Report each line from the entries in which "taxa" can be found.

** Given records follows **

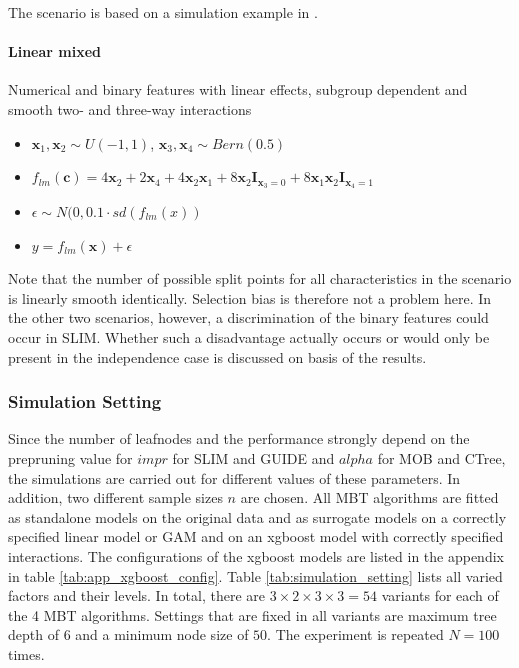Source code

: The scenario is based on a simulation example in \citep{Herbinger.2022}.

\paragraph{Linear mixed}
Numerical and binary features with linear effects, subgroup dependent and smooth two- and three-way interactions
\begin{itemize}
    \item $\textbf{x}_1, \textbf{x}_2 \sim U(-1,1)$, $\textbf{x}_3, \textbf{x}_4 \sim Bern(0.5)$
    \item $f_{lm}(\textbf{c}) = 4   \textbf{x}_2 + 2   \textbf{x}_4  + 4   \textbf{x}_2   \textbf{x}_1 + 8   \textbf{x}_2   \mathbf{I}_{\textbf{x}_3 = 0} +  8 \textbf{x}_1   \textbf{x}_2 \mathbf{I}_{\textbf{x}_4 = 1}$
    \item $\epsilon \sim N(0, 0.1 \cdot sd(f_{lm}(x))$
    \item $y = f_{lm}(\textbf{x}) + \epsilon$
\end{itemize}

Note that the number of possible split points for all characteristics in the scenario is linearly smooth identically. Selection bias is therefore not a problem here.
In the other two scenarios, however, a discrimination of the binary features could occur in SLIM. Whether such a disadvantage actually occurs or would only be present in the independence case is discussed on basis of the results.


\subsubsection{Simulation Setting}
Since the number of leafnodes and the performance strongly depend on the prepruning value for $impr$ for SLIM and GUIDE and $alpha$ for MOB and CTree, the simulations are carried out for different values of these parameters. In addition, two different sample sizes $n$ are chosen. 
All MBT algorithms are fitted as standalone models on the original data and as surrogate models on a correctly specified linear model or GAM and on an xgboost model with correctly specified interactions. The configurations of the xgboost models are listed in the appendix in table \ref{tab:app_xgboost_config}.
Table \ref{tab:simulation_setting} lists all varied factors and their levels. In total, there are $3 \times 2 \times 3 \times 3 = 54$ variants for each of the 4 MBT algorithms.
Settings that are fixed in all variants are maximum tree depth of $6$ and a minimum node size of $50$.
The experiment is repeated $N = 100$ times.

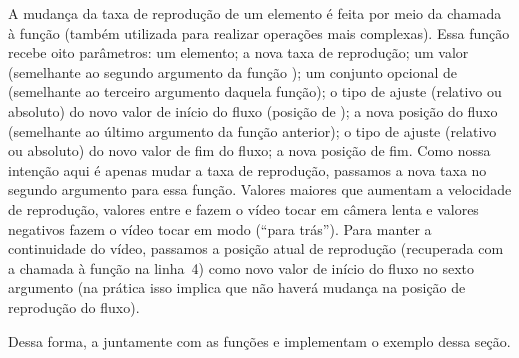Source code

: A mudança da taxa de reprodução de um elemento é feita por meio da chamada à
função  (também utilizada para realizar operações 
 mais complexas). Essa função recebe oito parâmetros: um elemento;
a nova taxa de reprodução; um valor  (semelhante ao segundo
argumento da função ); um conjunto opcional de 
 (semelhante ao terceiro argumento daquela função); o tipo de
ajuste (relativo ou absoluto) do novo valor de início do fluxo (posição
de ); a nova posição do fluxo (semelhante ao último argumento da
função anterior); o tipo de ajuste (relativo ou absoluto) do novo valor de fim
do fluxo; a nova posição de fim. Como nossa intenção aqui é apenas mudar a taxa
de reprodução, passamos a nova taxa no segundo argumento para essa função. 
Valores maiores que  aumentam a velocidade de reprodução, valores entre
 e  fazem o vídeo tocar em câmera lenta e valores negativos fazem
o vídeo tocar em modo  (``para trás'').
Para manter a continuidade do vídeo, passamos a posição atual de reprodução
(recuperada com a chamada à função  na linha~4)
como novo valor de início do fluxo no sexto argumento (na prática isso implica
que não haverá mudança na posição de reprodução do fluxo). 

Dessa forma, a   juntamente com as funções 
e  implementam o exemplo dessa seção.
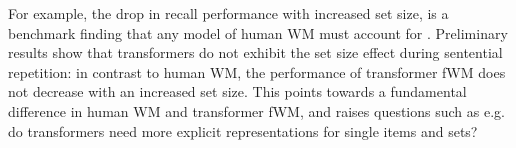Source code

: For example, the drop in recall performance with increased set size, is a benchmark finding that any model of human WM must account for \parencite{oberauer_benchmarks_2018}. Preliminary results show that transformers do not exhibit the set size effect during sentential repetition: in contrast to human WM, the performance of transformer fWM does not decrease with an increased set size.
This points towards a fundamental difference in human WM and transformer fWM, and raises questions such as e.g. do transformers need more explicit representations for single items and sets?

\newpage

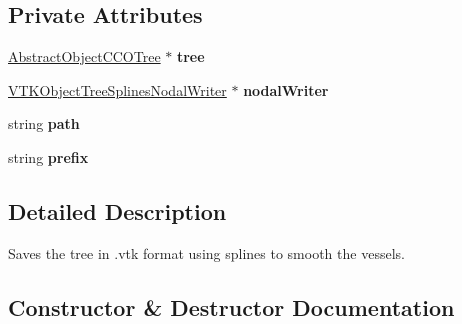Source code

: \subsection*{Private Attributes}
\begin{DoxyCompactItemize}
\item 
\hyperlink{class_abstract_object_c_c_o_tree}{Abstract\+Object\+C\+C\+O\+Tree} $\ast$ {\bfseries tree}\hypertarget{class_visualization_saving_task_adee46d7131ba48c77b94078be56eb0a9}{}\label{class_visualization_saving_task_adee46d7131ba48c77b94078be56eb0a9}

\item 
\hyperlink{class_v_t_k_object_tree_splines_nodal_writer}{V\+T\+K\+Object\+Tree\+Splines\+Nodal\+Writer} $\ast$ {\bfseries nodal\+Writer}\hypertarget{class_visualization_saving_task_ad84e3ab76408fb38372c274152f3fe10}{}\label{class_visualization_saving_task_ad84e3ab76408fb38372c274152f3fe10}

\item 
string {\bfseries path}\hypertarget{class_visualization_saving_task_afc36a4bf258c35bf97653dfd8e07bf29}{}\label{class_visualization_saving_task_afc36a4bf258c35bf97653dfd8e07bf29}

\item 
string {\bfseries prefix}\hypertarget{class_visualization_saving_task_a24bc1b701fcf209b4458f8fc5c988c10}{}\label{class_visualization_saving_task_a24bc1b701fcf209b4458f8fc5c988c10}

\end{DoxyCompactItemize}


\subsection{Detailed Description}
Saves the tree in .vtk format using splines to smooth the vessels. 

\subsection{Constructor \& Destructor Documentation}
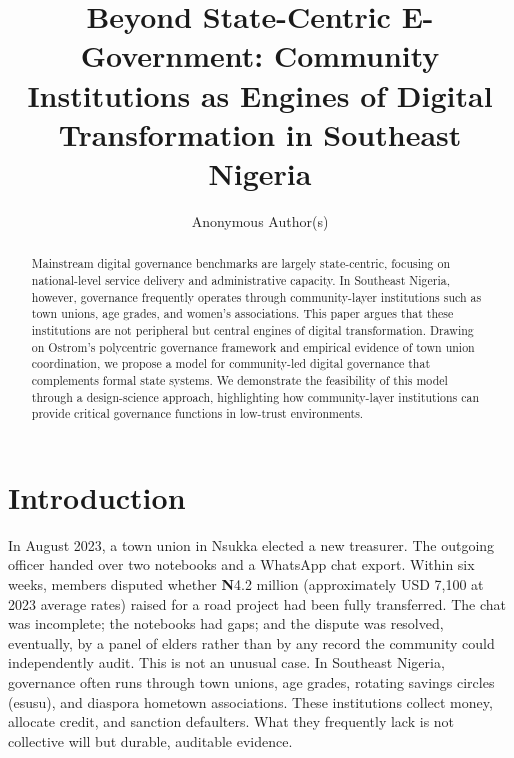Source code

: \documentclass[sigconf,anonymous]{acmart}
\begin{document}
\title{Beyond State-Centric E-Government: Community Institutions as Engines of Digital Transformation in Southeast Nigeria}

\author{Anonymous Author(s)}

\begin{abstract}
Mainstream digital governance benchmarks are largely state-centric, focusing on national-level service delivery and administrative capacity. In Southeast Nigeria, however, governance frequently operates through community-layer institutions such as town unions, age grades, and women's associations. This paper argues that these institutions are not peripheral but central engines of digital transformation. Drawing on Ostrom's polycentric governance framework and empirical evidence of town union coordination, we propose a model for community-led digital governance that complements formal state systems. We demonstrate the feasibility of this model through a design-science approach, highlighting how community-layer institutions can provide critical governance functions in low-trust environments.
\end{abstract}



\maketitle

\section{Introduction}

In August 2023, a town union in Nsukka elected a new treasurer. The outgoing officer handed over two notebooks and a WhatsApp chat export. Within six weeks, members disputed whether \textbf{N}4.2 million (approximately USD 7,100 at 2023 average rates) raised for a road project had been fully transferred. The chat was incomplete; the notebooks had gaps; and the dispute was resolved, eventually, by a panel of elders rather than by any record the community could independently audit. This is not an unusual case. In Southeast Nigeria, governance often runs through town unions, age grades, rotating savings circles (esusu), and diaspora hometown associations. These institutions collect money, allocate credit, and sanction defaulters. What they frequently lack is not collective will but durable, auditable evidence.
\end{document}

** End of Given records **

> [Response below]
: A mudança da taxa de reprodução de um elemento é feita por meio da chamada à
a nova taxa de reprodução; um valor  (semelhante ao segundo
do fluxo; a nova posição de fim. Como nossa intenção aqui é apenas mudar a taxa
de reprodução, passamos a nova taxa no segundo argumento para essa função. 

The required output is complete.